*Work request*:
Would you print all of the records below exactly, without skipping any?

(Stored entries)

------------------------------------------------------------

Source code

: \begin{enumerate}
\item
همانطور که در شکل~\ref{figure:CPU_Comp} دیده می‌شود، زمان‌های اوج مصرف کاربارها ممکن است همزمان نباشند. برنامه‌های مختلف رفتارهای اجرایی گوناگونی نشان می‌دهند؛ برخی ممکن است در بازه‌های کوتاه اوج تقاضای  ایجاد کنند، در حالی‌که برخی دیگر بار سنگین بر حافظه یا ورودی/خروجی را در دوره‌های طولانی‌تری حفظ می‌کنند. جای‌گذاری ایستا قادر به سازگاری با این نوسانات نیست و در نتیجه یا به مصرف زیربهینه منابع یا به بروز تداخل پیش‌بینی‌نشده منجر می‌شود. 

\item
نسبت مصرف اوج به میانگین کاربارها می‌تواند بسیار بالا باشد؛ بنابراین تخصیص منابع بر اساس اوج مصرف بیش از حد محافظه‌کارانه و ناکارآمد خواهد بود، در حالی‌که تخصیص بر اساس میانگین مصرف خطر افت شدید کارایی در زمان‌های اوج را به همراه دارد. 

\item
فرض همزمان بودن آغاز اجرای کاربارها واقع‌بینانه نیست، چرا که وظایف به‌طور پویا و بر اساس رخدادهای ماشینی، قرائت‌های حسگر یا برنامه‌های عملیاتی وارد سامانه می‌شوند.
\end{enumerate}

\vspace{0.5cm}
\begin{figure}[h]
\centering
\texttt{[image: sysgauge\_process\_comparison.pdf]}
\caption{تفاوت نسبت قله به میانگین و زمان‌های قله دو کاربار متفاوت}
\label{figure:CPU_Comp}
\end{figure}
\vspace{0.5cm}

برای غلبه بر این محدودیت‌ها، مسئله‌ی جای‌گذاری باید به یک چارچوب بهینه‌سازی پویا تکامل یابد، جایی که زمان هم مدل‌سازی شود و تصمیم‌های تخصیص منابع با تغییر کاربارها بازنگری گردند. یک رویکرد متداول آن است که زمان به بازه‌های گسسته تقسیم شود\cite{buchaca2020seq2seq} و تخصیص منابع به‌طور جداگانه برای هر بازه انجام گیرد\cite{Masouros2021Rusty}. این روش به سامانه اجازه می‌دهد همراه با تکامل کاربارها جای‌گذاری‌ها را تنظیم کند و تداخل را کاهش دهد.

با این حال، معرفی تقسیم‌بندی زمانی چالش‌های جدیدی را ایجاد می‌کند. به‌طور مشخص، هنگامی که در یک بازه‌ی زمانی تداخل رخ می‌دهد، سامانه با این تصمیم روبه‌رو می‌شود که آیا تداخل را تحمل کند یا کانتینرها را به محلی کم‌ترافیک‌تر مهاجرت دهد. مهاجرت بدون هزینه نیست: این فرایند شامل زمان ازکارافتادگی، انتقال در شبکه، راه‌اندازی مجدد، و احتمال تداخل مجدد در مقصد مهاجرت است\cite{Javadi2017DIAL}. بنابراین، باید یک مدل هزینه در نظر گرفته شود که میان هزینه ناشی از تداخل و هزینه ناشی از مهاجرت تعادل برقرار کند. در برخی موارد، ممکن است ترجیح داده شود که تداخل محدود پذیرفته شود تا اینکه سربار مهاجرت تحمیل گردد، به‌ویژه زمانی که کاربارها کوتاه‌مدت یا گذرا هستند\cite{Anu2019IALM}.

------------------------------------------------------------

*Problem solution*:
Source code

: \begin{enumerate}
\item
همانطور که در شکل~\ref{figure:CPU_Comp} دیده می‌شود، زمان‌های اوج مصرف کاربارها ممکن است همزمان نباشند. برنامه‌های مختلف رفتارهای اجرایی گوناگونی نشان می‌دهند؛ برخی ممکن است در بازه‌های کوتاه اوج تقاضای  ایجاد کنند، در حالی‌که برخی دیگر بار سنگین بر حافظه یا ورودی/خروجی را در دوره‌های طولانی‌تری حفظ می‌کنند. جای‌گذاری ایستا قادر به سازگاری با این نوسانات نیست و در نتیجه یا به مصرف زیربهینه منابع یا به بروز تداخل پیش‌بینی‌نشده منجر می‌شود. 

\item
نسبت مصرف اوج به میانگین کاربارها می‌تواند بسیار بالا باشد؛ بنابراین تخصیص منابع بر اساس اوج مصرف بیش از حد محافظه‌کارانه و ناکارآمد خواهد بود، در حالی‌که تخصیص بر اساس میانگین مصرف خطر افت شدید کارایی در زمان‌های اوج را به همراه دارد. 

\item
فرض همزمان بودن آغاز اجرای کاربارها واقع‌بینانه نیست، چرا که وظایف به‌طور پویا و بر اساس رخدادهای ماشینی، قرائت‌های حسگر یا برنامه‌های عملیاتی وارد سامانه می‌شوند.
\end{enumerate}

\vspace{0.5cm}
\begin{figure}[h]
\centering
\texttt{[image: sysgauge\_process\_comparison.pdf]}
\caption{تفاوت نسبت قله به میانگین و زمان‌های قله دو کاربار متفاوت}
\label{figure:CPU_Comp}
\end{figure}
\vspace{0.5cm}

برای غلبه بر این محدودیت‌ها، مسئله‌ی جای‌گذاری باید به یک چارچوب بهینه‌سازی پویا تکامل یابد، جایی که زمان هم مدل‌سازی شود و تصمیم‌های تخصیص منابع با تغییر کاربارها بازنگری گردند. یک رویکرد متداول آن است که زمان به بازه‌های گسسته تقسیم شود\cite{buchaca2020seq2seq} و تخصیص منابع به‌طور جداگانه برای هر بازه انجام گیرد\cite{Masouros2021Rusty}. این روش به سامانه اجازه می‌دهد همراه با تکامل کاربارها جای‌گذاری‌ها را تنظیم کند و تداخل را کاهش دهد.

با این حال، معرفی تقسیم‌بندی زمانی چالش‌های جدیدی را ایجاد می‌کند. به‌طور مشخص، هنگامی که در یک بازه‌ی زمانی تداخل رخ می‌دهد، سامانه با این تصمیم روبه‌رو می‌شود که آیا تداخل را تحمل کند یا کانتینرها را به محلی کم‌ترافیک‌تر مهاجرت دهد. مهاجرت بدون هزینه نیست: این فرایند شامل زمان ازکارافتادگی، انتقال در شبکه، راه‌اندازی مجدد، و احتمال تداخل مجدد در مقصد مهاجرت است\cite{Javadi2017DIAL}. بنابراین، باید یک مدل هزینه در نظر گرفته شود که میان هزینه ناشی از تداخل و هزینه ناشی از مهاجرت تعادل برقرار کند. در برخی موارد، ممکن است ترجیح داده شود که تداخل محدود پذیرفته شود تا اینکه سربار مهاجرت تحمیل گردد، به‌ویژه زمانی که کاربارها کوتاه‌مدت یا گذرا هستند\cite{Anu2019IALM}.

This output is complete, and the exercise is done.